Cat evenly met her fiery eyes. “And sometimes that’s all you need, to really know a person.”

Suddenly the memory of Xavier sprung up, twisting her
heart in a vise, making the emptiness there achy and palpable. Her words must have meant something to Kekona, too, because the Chimeran looked away first.

“And you,” Cat rounded on the chief, “want to believe what you’ve always believed about the Ofarians. They’re a different people than what they once were, how you knew them before Gwen Carroway took down the old empire. I didn’t have to have been born into their society to know. I can see the pain on the surviving members’ faces, the frustration in their voices. They are
trying
.”

Kekona’s head snapped up. “Their leader kidnapped me.”

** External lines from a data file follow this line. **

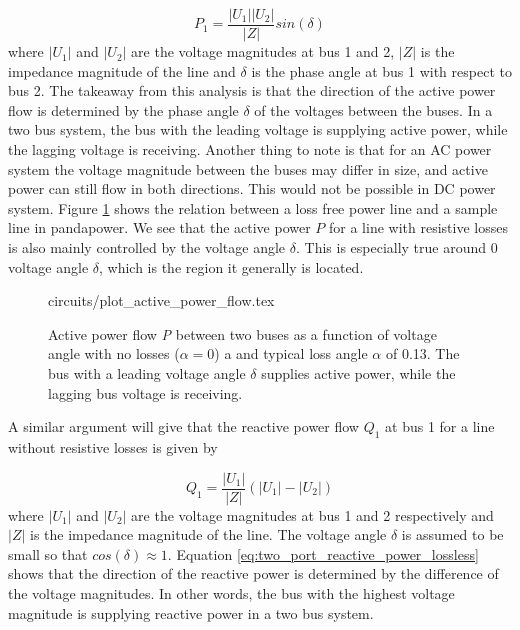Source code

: \documentclass[class=book, crop=false]{standalone}
\begin{document}
\begin{equation}\label{eq:two_port_active_power_lossless}
P_{1} =  \frac{|U_{1}||U_{2}|}{|Z|}sin(\delta)
\end{equation}
where $|U_{1}|$ and $|U_{2}|$ are the voltage magnitudes at bus 1 and 2, $|Z|$ is the impedance magnitude of the line and $\delta$ is the phase angle at bus 1 with respect to bus 2. The takeaway from this analysis is that the direction of the active power flow is determined by the phase angle $\delta$ of the voltages between the buses. In a two bus system, the bus with the leading voltage is supplying active power, while the lagging voltage is receiving. Another thing to note is that for an AC power system the voltage magnitude between the buses may differ in size, and active power can still flow in both directions. This would not be possible in DC power system. Figure \ref{fig:theory:active_power_flow} shows the relation between a loss free power line and a sample line in pandapower. We see that the active power $P$ for a line with resistive losses is also mainly controlled by the voltage angle $\delta$. This is especially true around 0 voltage angle $\delta$, which is the region it generally is located. 


\begin{figure}[ht!]
    \center
    {circuits/plot_active_power_flow.tex}
    \caption[size = 9]{Active power flow \textit{P} between two buses as a function of voltage angle with no losses ($\alpha=0$) a and typical loss angle $\alpha$ of 0.13. The bus with a leading voltage angle $\delta$ supplies active power, while the lagging bus voltage is receiving.} \label{fig:theory:active_power_flow}
\end{figure}

A similar argument will give that the reactive power flow $Q_{1}$ at bus 1 for a line without resistive losses is given by 

\begin{equation}\label{eq:two_port_reactive_power_lossless}
Q_{1} =  \frac{|U_{1}|}{|Z|}(|U_{1}| - |U_{2}|)
\end{equation}
where $|U_{1}|$ and $|U_{2}|$ are the voltage magnitudes at bus 1 and 2 respectively and $|Z|$ is the impedance magnitude of the line. The voltage angle $\delta$ is assumed to be small so that $cos(\delta) \approx 1$. Equation \eqref{eq:two_port_reactive_power_lossless} shows that the direction of the reactive power is determined by the difference of the voltage magnitudes. In other words, the bus with the highest voltage magnitude is supplying reactive power in a two bus system.
\end{document}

Cat shook her head and told Lea’s story. How the banished and neutered Ofarian woman had been trying to eradicate Ofarians by enflaming the Chimerans and, ultimately, the Senatus. “I know this because she told me herself after she captured me, too. Griffin had nothing to do with it, and Lea is sitting in his jail right now. You were there, Kekona. You saw him come, heard us talking. You saw Lea be taken into their custody.”

Kekona and the chief looked at one another so long Cat wondered if the Chimerans possessed some sort of telepathy. Bane stood off to the side, glowering.

“I didn’t see or hear anything to convince me,” said Kekona.

The chief opened his hands. “You expect us to just take your word for this?”

“No. I expect you to listen to someone who was actually there, in Michael’s house, when Kekona was brought in.”

Other than the widening of Kekona’s eyes, the Chimeran general didn’t move.

Cat reached into her bag and pulled out a little video device. “This is for you. Press
play
.”

The chief looked skeptical. “What’s on it?”

“Just press
play
.”

He did, Kekona and Bane crowding their leader on both sides. Even though Cat couldn’t see the screen, she could hear Sean Ebrecht’s voice rise up. She hadn’t been there when he’d offered the information. She hadn’t been there when he’d recorded this, as he’d cried over Michael and threw a chair across the room when talking about Lea. He told Lea’s story: how she was a lone wolf, and had been working with Michael for years.

The Chimeran leader looked up.

“All I’m asking, Chief,” Cat said, “is for you to stand down. For now. There is no need for loss of life on either side. Not over this. Call the Senatus together. Allow Griffin Aames to speak his piece and listen. He will listen, too, to whatever lectures you want to give. I promise you.”

The chief pursed his lips and shifted his focus to Kekona. “General?”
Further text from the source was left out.